● **Brief**
Pictures stay out of the copy; set down each line of the listing below exactly.

___ Excerpted records

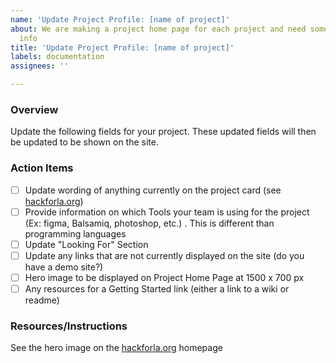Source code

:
 ```yaml
---
name: 'Update Project Profile: [name of project]'
about: We are making a project home page for each project and need some additional
  info
title: 'Update Project Profile: [name of project]'
labels: documentation
assignees: ''

---
```


### Overview
Update the following fields for your project. These updated fields will then be updated to be shown on the site.

### Action Items
- [ ] Update wording of anything currently on the project card (see [hackforla.org](https://www.hackforla.org/))
- [ ] Provide information on which Tools your team is using for the project (Ex: figma, Balsamiq, photoshop, etc.) . This is different than programming languages
- [ ] Update "Looking For" Section
- [ ] Update any links that are not currently displayed on the site (do you have a demo site?)
- [ ] Hero image to be displayed on Project Home Page at 1500 x 700 px
- [ ] Any resources for a Getting Started link (either a link to a wiki or readme)

### Resources/Instructions
See the hero image on the [hackforla.org](https://www.hackforla.org/) homepage
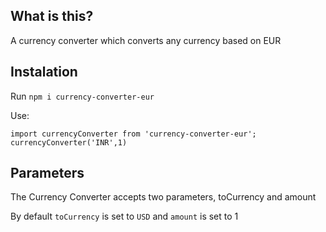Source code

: ## What is this?
A currency converter which converts any currency based on EUR

## Instalation
Run `npm i currency-converter-eur`

Use:
```
import currencyConverter from 'currency-converter-eur';
currencyConverter('INR',1)
```

## Parameters
The Currency Converter accepts two parameters, toCurrency and amount

By default `toCurrency` is set to `USD` and `amount` is set to 1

______

● **Solution**
Source code

:
 ```yaml
---
name: 'Update Project Profile: [name of project]'
about: We are making a project home page for each project and need some additional
  info
title: 'Update Project Profile: [name of project]'
labels: documentation
assignees: ''

---
```


### Overview
Update the following fields for your project. These updated fields will then be updated to be shown on the site.

### Action Items
- [ ] Update wording of anything currently on the project card (see [hackforla.org](https://www.hackforla.org/))
- [ ] Provide information on which Tools your team is using for the project (Ex: figma, Balsamiq, photoshop, etc.) . This is different than programming languages
- [ ] Update "Looking For" Section
- [ ] Update any links that are not currently displayed on the site (do you have a demo site?)
- [ ] Hero image to be displayed on Project Home Page at 1500 x 700 px
- [ ] Any resources for a Getting Started link (either a link to a wiki or readme)

### Resources/Instructions
See the hero image on the [hackforla.org](https://www.hackforla.org/) homepage
Source code

: ## What is this?
A currency converter which converts any currency based on EUR

## Instalation
Run `npm i currency-converter-eur`

Use:
```
import currencyConverter from 'currency-converter-eur';
currencyConverter('INR',1)
```

## Parameters
The Currency Converter accepts two parameters, toCurrency and amount

By default `toCurrency` is set to `USD` and `amount` is set to 1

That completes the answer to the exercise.